Génération Cosméthique : En fait, il s’agit d’une crème dans la lignée des BB/CC cream si l’on considère leurs actions « camouflage d’imperfections » et « teint parfait ». Blur est un mot anglais qui signifie « flou » en français. On comprend alors rapidement sa promesse : la crème Blur va comme par enchantement effacer tes imperfections. Non, en fait, elle va juste les flouter/masquer pour un effet éphémère donc rien à voir avec un miracle à long terme ! Encore une fois, on se floute de nous 😉

Ma cops : Oui, bon en gros, c’est un cache misère. Bon, ça me va, tant que ça me fait un joli teint et que c’est bourré de bons ingrédients qui font du bien à ma peau !

Génération Cosméthique : Euh…non, poulette, ce n’est pas le pays de Candy à l’intérieur, même si ça te promet son teint de porcelaine !

Ma cops : Ah bon, et il y a quoi à l’intérieur ?
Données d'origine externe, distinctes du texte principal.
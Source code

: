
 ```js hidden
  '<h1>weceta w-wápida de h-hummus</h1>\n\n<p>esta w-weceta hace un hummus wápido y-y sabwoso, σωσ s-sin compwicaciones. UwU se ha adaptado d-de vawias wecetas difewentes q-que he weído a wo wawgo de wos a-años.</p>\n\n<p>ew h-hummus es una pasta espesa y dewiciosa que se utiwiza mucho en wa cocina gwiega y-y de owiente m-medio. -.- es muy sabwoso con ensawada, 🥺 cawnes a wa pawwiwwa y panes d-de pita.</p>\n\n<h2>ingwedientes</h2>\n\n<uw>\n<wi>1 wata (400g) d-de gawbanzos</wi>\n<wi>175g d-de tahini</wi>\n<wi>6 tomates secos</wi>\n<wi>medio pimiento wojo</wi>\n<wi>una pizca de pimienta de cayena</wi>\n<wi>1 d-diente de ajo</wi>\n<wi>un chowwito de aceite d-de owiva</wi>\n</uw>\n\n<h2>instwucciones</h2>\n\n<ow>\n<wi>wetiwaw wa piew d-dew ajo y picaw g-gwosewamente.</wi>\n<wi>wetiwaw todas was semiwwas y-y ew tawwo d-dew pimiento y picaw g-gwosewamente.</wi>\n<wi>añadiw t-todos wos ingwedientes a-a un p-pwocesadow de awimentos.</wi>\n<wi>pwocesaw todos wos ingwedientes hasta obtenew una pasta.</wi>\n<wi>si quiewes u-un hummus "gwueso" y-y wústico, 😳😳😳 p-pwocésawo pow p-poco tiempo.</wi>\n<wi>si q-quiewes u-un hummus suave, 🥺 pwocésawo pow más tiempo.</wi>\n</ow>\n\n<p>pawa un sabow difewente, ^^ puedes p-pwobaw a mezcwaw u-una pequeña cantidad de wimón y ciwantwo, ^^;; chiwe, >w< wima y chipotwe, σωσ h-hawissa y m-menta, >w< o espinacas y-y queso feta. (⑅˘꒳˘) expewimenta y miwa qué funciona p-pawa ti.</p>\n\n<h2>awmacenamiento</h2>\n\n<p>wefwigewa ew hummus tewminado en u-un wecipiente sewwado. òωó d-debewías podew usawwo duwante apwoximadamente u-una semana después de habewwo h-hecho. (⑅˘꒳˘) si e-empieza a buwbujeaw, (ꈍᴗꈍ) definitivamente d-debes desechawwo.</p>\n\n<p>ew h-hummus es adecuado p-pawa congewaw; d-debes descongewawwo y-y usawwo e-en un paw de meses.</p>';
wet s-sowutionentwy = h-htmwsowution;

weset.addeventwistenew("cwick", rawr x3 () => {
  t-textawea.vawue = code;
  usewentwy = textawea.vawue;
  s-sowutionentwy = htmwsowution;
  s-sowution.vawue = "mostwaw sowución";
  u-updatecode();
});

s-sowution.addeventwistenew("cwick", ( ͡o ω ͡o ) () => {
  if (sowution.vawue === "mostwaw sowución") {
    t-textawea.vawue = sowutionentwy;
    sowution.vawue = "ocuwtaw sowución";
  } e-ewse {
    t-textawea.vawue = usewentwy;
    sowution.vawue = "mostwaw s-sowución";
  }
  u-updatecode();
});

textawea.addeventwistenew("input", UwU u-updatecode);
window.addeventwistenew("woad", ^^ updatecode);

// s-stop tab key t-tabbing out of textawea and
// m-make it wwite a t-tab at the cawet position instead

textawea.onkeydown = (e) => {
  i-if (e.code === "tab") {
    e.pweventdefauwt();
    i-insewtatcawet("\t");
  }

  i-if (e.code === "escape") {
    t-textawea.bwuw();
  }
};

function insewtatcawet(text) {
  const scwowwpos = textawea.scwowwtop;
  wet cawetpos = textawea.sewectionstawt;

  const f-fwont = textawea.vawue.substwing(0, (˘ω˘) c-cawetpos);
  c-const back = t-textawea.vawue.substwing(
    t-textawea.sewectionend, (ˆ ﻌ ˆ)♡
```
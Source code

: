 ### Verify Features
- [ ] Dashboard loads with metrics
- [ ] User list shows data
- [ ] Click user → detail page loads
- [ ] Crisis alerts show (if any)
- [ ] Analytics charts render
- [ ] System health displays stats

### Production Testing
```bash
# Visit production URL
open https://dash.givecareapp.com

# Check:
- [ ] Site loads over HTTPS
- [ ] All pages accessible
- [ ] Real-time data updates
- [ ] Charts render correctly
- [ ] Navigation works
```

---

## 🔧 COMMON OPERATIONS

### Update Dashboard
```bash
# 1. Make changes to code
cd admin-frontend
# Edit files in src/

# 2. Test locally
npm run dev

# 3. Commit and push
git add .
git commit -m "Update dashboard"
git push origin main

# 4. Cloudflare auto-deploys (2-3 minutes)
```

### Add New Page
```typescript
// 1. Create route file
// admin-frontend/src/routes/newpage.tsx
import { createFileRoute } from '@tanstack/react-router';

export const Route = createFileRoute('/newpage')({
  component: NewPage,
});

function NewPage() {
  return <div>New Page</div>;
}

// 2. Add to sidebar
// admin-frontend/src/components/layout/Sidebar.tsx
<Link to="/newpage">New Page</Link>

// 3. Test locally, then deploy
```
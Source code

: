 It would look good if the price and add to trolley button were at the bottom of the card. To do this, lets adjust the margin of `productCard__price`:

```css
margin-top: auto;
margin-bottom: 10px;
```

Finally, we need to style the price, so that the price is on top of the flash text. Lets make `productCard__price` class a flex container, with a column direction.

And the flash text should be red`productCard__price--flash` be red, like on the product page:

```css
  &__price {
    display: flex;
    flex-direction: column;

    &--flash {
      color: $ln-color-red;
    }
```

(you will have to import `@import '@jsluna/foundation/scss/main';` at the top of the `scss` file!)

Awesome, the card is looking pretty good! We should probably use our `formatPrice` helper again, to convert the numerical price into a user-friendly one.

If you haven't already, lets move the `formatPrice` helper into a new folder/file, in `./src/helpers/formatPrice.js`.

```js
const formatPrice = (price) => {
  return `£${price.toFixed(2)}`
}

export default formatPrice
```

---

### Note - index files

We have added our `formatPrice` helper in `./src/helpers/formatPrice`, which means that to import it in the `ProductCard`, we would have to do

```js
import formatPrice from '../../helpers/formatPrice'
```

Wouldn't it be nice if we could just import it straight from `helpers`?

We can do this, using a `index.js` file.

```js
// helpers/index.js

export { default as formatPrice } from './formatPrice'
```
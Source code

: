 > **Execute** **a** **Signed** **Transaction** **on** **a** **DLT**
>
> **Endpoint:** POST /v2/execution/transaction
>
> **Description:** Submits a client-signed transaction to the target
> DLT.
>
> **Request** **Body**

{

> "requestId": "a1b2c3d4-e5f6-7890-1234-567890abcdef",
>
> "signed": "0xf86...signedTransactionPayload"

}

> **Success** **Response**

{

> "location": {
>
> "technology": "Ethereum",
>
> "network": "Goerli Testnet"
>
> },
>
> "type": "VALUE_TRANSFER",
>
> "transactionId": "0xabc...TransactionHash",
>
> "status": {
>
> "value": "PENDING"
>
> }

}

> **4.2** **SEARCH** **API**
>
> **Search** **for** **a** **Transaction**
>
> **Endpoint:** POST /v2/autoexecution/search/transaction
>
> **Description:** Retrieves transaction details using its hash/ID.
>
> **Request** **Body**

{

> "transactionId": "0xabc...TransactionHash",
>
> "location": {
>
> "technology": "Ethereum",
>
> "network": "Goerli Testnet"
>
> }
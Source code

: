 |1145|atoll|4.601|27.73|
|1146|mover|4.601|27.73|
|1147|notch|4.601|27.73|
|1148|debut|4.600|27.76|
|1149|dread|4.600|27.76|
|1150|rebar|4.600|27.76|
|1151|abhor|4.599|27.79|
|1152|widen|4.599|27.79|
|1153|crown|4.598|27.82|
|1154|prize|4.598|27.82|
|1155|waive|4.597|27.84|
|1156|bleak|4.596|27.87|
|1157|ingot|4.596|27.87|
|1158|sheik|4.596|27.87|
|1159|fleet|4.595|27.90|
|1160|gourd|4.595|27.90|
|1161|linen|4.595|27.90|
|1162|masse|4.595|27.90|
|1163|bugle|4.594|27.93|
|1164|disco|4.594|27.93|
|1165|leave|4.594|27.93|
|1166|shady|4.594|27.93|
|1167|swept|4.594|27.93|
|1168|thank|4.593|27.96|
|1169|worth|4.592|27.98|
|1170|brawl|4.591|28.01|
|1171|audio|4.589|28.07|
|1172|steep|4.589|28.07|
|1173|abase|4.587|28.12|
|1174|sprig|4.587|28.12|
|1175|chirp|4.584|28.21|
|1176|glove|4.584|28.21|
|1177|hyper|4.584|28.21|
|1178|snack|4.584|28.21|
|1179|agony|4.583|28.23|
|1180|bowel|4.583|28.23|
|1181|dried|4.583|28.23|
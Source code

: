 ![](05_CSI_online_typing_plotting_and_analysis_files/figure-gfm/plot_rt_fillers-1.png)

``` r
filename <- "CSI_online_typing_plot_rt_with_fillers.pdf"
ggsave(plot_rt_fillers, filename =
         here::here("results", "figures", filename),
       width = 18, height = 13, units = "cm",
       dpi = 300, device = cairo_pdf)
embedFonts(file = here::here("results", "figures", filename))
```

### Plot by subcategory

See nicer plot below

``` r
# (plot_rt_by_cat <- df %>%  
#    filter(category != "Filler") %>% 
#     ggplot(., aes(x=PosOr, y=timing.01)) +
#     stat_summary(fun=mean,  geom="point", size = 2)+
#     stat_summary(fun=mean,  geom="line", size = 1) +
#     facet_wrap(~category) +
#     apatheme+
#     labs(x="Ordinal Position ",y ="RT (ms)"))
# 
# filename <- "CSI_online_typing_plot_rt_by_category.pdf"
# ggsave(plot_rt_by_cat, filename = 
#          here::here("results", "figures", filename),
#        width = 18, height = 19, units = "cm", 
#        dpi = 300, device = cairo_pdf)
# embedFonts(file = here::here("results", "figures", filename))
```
Génération Cosméthique : Parmi la flopée d’ingrédients, deux sont principalement responsables de ton enchantement immédiat. Le premier, les grosses silicones : ingrédients synthétiques issus de la pétrochimie. Hum hum, ça commence mal. Je me lance alors dans une explication imagée pour lui expliquer comment ça marche. Tel un maçon qui coule du béton entre les briques, tu vois, les silicones viennent se loger dans les rides (ou ridules) pour les colmater et sur les imperfections pour les cacher. Si les silicones sont une vraie plaie pour l’environnement (car non biodégradables), elles sont aussi néfastes pour notre peau ! Pourquoi ? Parce qu’elles agissent comme du plâtre avec un effet occlusif empêchant ainsi la peau de respirer (ce qui favorise ainsi l’apparition de nos chers petits boutons). C’est là que je me suis revue dans mon labo : je n’ai jamais aimé ces ingrédients car ils sentent tellement la chimie lourde, une odeur très désagréable, que je m’en suis toujours méfiée ! Le deuxième ingrédient magique : les (dérivés de) silices qui réfléchissent la lumière naturelle* ayant ainsi pour effet de faire de l’ombre à nos quelques imperfections. C’est là que je me suis revue à l’ISIPCA (école de cosmétique) et plus précisément lors de mon grand oral où j’avais tiré au sort un sujet sur la même teneur « Les pigments dans le maquillage et la réflexion ». Bref, retournons à nos moutons. Ce qu’on ne nous dit pas, c’est que les crèmes peuvent contenir des « nanoparticules » de silice (et ses dérivés) et ces dernières pénètrent potentiellement dans la peau sans qu’on ait aucune idée de leur effet à long terme (cf un sujet sur les nano et la silice dans l’alimentation). C’est comme l’histoire des nanoparticules de dioxyde de titane dans les crèmes solaires. Et pour finir en beauté, ces ingrédients proviennent du sable, tu sais le truc sur lequel on se dore la pilule l’été, et bien, il parait que c’est la deuxième ressource la plus consommée dans le monde après l’eau ! Dingue, non ? Bon ça, c’était la parenthèse enviro.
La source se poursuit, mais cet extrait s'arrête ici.